ART. VIII.-NOTICES OF NEW PUBLICATIONS.

Memoirs of the Life and Writings of Thomas Chalmers, D. D., LL. D. By his son-in-law, the Rev. WM. HANNA, LL. D. In three volumes. Vol. I. New-York: Harper & Brothers. 1850.

Notwithstanding our horror of big books of individual biography, and a kind of instinctive aversion or grievous discouragement which comes over us when numerous volumes are announced, to tell the world after a man is dead all about the sayings and doings with which he filled the world when he was alive, we are forced to make some exceptions to this salutary general rule. Nor can there be room for doubt that Dr. Chalmers's case furnishes one of the signal exceptions. It is not merely that he was a great and good man; possibly there may have been others quite as great and good, for whom a much briefer memorial would amply suffice. But in his life's history there has been an unusually instructive development of the falsity and perilous influence of some prominent principles, to which many great and good men cling with marvellous tenacity, and from which it may require more than one capital instance like the present effectually to divorce them. Gladly would we await the completion of this memoir, and then give to the consideration of the whole work a full-length review, such as the importance of some of the principles here involved seems to demand. But several months will elapse before the closing volumes of this memoir will be published, and in the meantime through other channels, even if we were to withhold any notice, the interesting incidents of this volume would be finding their way to the public eye. No option seems left us therefore but to follow in the path of contemporary journals, and give immediately some sketch of this memoir as its several parts are issued, accompanied with hints rather than full-length discussions, on some great principles which are here involved.

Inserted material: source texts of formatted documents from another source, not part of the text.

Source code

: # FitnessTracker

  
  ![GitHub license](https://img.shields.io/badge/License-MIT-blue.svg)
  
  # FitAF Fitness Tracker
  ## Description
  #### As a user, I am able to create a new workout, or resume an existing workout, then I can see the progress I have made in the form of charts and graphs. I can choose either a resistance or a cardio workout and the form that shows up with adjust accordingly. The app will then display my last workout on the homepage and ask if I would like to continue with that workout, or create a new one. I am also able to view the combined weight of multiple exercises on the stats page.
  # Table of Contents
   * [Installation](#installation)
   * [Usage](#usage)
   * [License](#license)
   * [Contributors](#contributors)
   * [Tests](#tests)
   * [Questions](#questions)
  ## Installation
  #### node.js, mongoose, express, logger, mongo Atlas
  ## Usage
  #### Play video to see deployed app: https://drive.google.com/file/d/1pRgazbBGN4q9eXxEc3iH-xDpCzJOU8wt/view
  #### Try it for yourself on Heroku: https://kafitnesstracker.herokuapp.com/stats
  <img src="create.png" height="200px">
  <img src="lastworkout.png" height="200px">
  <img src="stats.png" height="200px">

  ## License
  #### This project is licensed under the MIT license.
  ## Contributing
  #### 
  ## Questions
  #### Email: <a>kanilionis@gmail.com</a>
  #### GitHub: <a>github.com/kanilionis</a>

The plan of the memoir is essentially that of the class entitled autobiographies. The able and discreet compiler frankly states that he has done little more than select, arrange and weave into a continuous narrative those materials which his family already possessed, or which friends and correspondents kindly presented. Nor has he obtruded his own opinions, comments, excuses, or laudations on what Chalmers says of himself and his own history. This kind of officious impertinence is sometimes prodigiously provoking, when some very little man undertakes to be the expositor and oracle of an individual for whom he was incompetent to hold a candle or loose a shoe-string. The son-in-law of Dr. Chalmers has rightly judged that the public would desire no such services at his hands. Hence there is no demand made on us to look at either faults or excellences through any medium of his devising. The man and his acts are before you, to be looked at and judged as each one's capacity and principles dictate.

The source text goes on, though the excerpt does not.